When Bridge Loan Is the Right Call
A bridge loan wins when the property is not yet performing at its potential and refinancing today would lock in proceeds based on depressed or transitional income.
- Occupancy is below market and a credible lease-up or renovation plan will lift NOI within 12 to 24 months
- In-place DSCR is below the 1.20x to 1.25x that permanent lenders require to size full proceeds
- An existing loan is maturing before the business plan is complete and a short extension is not available
- The sponsor wants flexibility to sell or recapitalize once value is created rather than locking long-term debt
- Recent capex or repositioning is not yet reflected in the trailing financials a permanent lender underwrites
When Permanent Refinance Is the Right Call
A permanent refinance wins when the asset is stabilized and the goal is the lowest cost of capital with long-term rate certainty.
- Occupancy and NOI are stabilized and trailing performance supports full permanent proceeds
- There is little remaining value-add upside, so paying bridge pricing to chase it is not justified
- The sponsor expects to hold and wants to lock a fixed rate against future rate risk
- Cash-out at today's stabilized value already meets the sponsor's return on equity
- The asset qualifies for agency or life company execution at the tightest available spreads
How to Choose Between Bridge Loan and Permanent Refinance
Measure the stabilization gap: compare in-place NOI to credible stabilized NOI. A wide gap favors bridge; a narrow gap favors permanent now.

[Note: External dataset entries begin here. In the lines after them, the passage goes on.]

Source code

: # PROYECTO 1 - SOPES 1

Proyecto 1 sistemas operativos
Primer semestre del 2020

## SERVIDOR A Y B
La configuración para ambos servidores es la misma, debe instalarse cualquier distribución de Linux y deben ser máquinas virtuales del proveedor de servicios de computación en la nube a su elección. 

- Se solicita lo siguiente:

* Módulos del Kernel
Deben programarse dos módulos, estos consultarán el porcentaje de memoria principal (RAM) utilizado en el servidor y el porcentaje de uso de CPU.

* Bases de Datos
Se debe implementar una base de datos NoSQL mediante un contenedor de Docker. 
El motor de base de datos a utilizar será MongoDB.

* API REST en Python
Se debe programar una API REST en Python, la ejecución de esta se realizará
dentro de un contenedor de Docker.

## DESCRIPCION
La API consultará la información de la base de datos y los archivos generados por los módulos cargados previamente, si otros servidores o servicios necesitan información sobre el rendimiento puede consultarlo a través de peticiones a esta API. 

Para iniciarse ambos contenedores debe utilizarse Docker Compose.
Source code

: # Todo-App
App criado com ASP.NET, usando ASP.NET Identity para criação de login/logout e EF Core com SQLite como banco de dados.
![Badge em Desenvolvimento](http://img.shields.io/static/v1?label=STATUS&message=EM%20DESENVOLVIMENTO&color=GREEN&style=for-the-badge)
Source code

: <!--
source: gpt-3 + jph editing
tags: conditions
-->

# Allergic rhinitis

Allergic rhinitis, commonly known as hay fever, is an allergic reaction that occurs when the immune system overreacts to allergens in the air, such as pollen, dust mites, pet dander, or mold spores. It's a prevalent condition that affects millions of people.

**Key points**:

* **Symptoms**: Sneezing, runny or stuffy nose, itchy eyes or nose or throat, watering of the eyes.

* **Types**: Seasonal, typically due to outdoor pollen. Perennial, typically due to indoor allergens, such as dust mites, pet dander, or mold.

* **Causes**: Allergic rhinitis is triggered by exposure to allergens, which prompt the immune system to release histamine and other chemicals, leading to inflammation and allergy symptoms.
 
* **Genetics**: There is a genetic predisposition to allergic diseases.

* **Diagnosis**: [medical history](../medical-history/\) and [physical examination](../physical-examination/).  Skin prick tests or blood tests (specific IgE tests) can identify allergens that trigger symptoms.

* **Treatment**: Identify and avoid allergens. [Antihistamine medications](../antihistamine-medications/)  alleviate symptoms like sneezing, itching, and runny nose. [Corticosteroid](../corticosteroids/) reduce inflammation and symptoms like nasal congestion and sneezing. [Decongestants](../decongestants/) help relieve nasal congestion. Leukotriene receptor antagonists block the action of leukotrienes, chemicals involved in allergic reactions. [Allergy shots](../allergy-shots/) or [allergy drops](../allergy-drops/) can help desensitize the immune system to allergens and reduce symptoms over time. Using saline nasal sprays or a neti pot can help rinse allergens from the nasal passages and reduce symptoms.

Weigh the upside against the carry: if the incremental proceeds at stabilized value exceed the extra interest and fees of bridging, the bridge pays for itself.
Factor the rate view and hold period: a sponsor who wants certainty and a long hold leans permanent; one who plans to sell or recapitalize after value creation leans bridge.
A Real Decision in Action
A 140-unit Class B multifamily community running at 82 percent occupancy after deferred maintenance would have sized to modest cash-neutral proceeds on a permanent refinance today. A 24-month bridge funded the renovation and lease-up, and the sponsor refinanced into agency debt at stabilized value, pulling out meaningfully more proceeds than an immediate permanent refinance would have allowed.
All deal references anonymize borrower and lender identities and use city-level geography only.
The mistake is refinancing into permanent debt the day before you execute the plan that creates the value. If there is real upside left, a bridge sized on as-is value with room to capture it usually beats locking proceeds on income you have not earned yet.